[Opening Extracted information section]

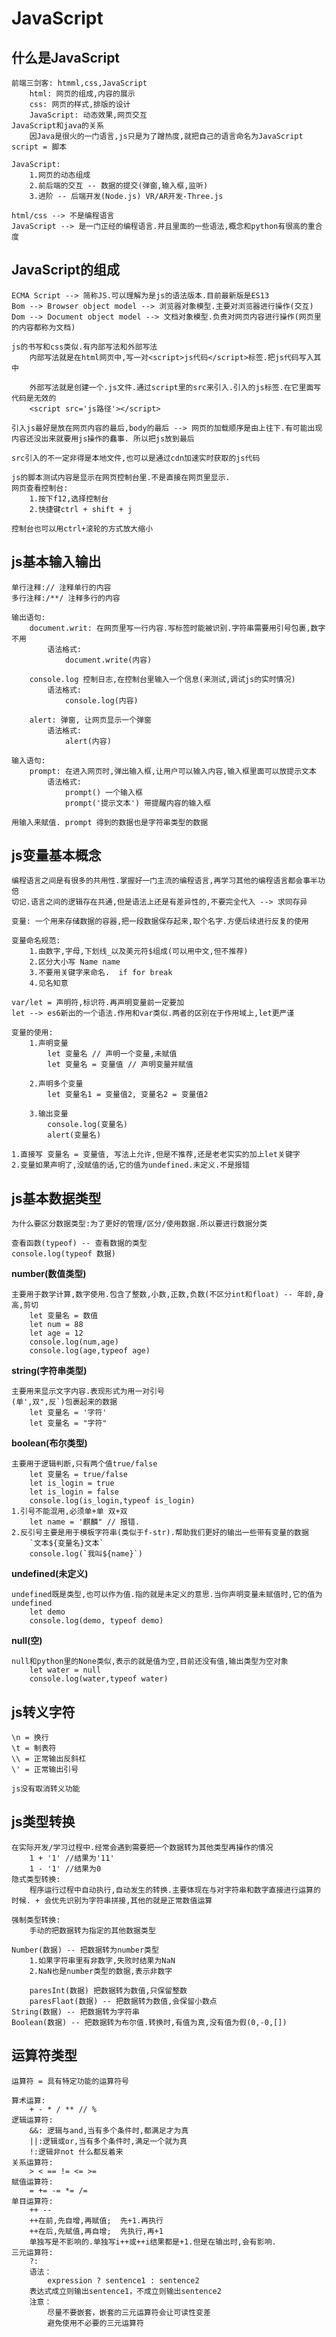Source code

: # JavaScript
## 什么是JavaScript
    前端三剑客: htmml,css,JavaScript
        html: 网页的组成,内容的展示
        css: 网页的样式,排版的设计
        JavaScript: 动态效果,网页交互
    JavaScript和java的关系
        因Java是很火的一门语言,js只是为了蹭热度,就把自己的语言命名为JavaScript
    script = 脚本

    JavaScript:
        1.网页的动态组成
        2.前后端的交互 -- 数据的提交(弹窗,输入框,监听)
        3.进阶 -- 后端开发(Node.js) VR/AR开发-Three.js

    html/css --> 不是编程语言
	JavaScript --> 是一门正经的编程语言.并且里面的一些语法,概念和python有很高的重合度

## JavaScript的组成
    ECMA Script --> 简称JS.可以理解为是js的语法版本.目前最新版是ES13
    Bom --> Browser object model --> 浏览器对象模型.主要对浏览器进行操作(交互)
    Dom --> Document object model --> 文档对象模型.负责对网页内容进行操作(网页里的内容都称为文档)

    js的书写和css类似.有内部写法和外部写法
		内部写法就是在html网页中,写一对<script>js代码</script>标签.把js代码写入其中

		外部写法就是创建一个.js文件.通过script里的src来引入.引入的js标签.在它里面写代码是无效的
		<script src='js路径'></script>
		
	引入js最好是放在网页内容的最后,body的最后 --> 网页的加载顺序是由上往下.有可能出现内容还没出来就要用js操作的蠢事. 所以把js放到最后

	src引入的不一定非得是本地文件,也可以是通过cdn加速实时获取的js代码
	
	js的脚本测试内容是显示在网页控制台里.不是直接在网页里显示.
	网页查看控制台:
		1.按下f12,选择控制台
		2.快捷键ctrl + shift + j

	控制台也可以用ctrl+滚轮的方式放大缩小

## js基本输入输出
    单行注释:// 注释单行的内容
    多行注释:/**/ 注释多行的内容

    输出语句:
        document.writ: 在网页里写一行内容.写标签时能被识别.字符串需要用引号包裹,数字不用
			语法格式:
				document.write(内容)
        
        console.log 控制日志,在控制台里输入一个信息(来测试,调试js的实时情况)
            语法格式:
				console.log(内容)

        alert: 弹窗, 让网页显示一个弹窗
            语法格式:
				alert(内容)

    输入语句: 
        prompt: 在进入网页时,弹出输入框,让用户可以输入内容,输入框里面可以放提示文本
            语法格式:
                prompt() 一个输入框
                prompt('提示文本') 带提醒内容的输入框

    用输入来赋值. prompt 得到的数据也是字符串类型的数据
## js变量基本概念
    编程语言之间是有很多的共用性.掌握好一门主流的编程语言,再学习其他的编程语言都会事半功倍
    切记.语言之间的逻辑存在共通,但是语法上还是有差异性的,不要完全代入 --> 求同存异

    变量: 一个用来存储数据的容器,把一段数据保存起来,取个名字.方便后续进行反复的使用

    变量命名规范:
		1.由数字,字母,下划线_以及美元符$组成(可以用中文,但不推荐)
		2.区分大小写 Name name
		3.不要用关键字来命名.  if for break
		4.见名知意

    var/let = 声明符,标识符.再声明变量前一定要加
    let --> es6新出的一个语法.作用和var类似.两者的区别在于作用域上,let更严谨

    变量的使用:
        1.声明变量
            let 变量名 // 声明一个变量,未赋值
            let 变量名 = 变量值 // 声明变量并赋值
        
        2.声明多个变量
            let 变量名1 = 变量值2, 变量名2 = 变量值2
        
        3.输出变量
            console.log(变量名)
            alert(变量名)
    
    1.直接写 变量名 = 变量值, 写法上允许,但是不推荐,还是老老实实的加上let关键字
    2.变量如果声明了,没赋值的话,它的值为undefined.未定义.不是报错
## js基本数据类型
    为什么要区分数据类型:为了更好的管理/区分/使用数据.所以要进行数据分类

    查看函数(typeof) -- 查看数据的类型
    console.log(typeof 数据)

**number(数值类型)** 

    主要用于数学计算,数字使用.包含了整数,小数,正数,负数(不区分int和float) -- 年龄,身高,剪切
		let 变量名 = 数值
		let num = 88
		let age = 12
		console.log(num,age)
		console.log(age,typeof age)


**string(字符串类型)**

    主要用来显示文字内容.表现形式为用一对引号
    (单',双",反`)包裹起来的数据
        let 变量名 = '字符'
        let 变量名 = "字符"

**boolean(布尔类型)**

    主要用于逻辑判断,只有两个值true/false
        let 变量名 = true/false
        let is_login = true
        let is_login = false
        console.log(is_login,typeof is_login)
    1.引号不能混用,必须单+单 双+双
		let name = '麒麟" // 报错.
	2.反引号主要是用于模板字符串(类似于f-str).帮助我们更好的输出一些带有变量的数据
		`文本${变量名}文本`
		console.log(`我叫${name}`)

**undefined(未定义)**

    undefined既是类型,也可以作为值.指的就是未定义的意思.当你声明变量未赋值时,它的值为undefined
        let demo
        console.log(demo, typeof demo)

**null(空)**

    null和python里的None类似,表示的就是值为空,目前还没有值,输出类型为空对象
        let water = null
        console.log(water,typeof water)

## js转义字符
    \n = 换行
    \t = 制表符
    \\ = 正常输出反斜杠
    \' = 正常输出引号
    
    js没有取消转义功能

## js类型转换
    在实际开发/学习过程中.经常会遇到需要把一个数据转为其他类型再操作的情况
        1 + '1' //结果为'11'
        1 - '1' //结果为0
    隐式类型转换:
        程序运行过程中自动执行,自动发生的转换.主要体现在与对字符串和数字直接进行运算的时候. + 会优先识别为字符串拼接,其他的就是正常数值运算

    强制类型转换:
        手动的把数据转为指定的其他数据类型

    Number(数据) -- 把数据转为number类型
        1.如果字符串里有非数字,失败时结果为NaN
        2.NaN也是number类型的数据,表示非数字

        paresInt(数据) 把数据转为数值,只保留整数
        paresFlaot(数据) -- 把数据转为数值,会保留小数点
    String(数据) -- 把数据转为字符串
	Boolean(数据) -- 把数据转为布尔值.转换时,有值为真,没有值为假(0,-0,[])

## 运算符类型
    运算符 = 具有特定功能的运算符号

    算术运算:
        + - * / ** // %
    逻辑运算符:
        &&: 逻辑与and,当有多个条件时,都满足才为真
        ||:逻辑或or,当有多个条件时,满足一个就为真
        !:逻辑非not 什么都反着来
    关系运算符:
        > < == != <= >=
    赋值运算符:
        = += -= *= /=
    单目运算符:
        ++ --
        ++在前,先自增,再赋值;  先+1.再执行
		++在后,先赋值,再自增;  先执行,再+1
        单独写是不影响的.单独写i++或++i结果都是+1.但是在输出时,会有影响.
    三元运算符:
        ?:
        语法：
            expression ? sentence1 : sentence2
        表达式成立则输出sentence1，不成立则输出sentence2
        注意：
            尽量不要嵌套，嵌套的三元运算符会让可读性变差
            避免使用不必要的三元运算符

[Closing Extracted information section]

Prompt:
The lines holding the word "把数据转为数值" are the answer. Pull them out of the records and copy them.

Written solution:
        paresInt(数据) 把数据转为数值,只保留整数
        paresFlaot(数据) -- 把数据转为数值,会保留小数点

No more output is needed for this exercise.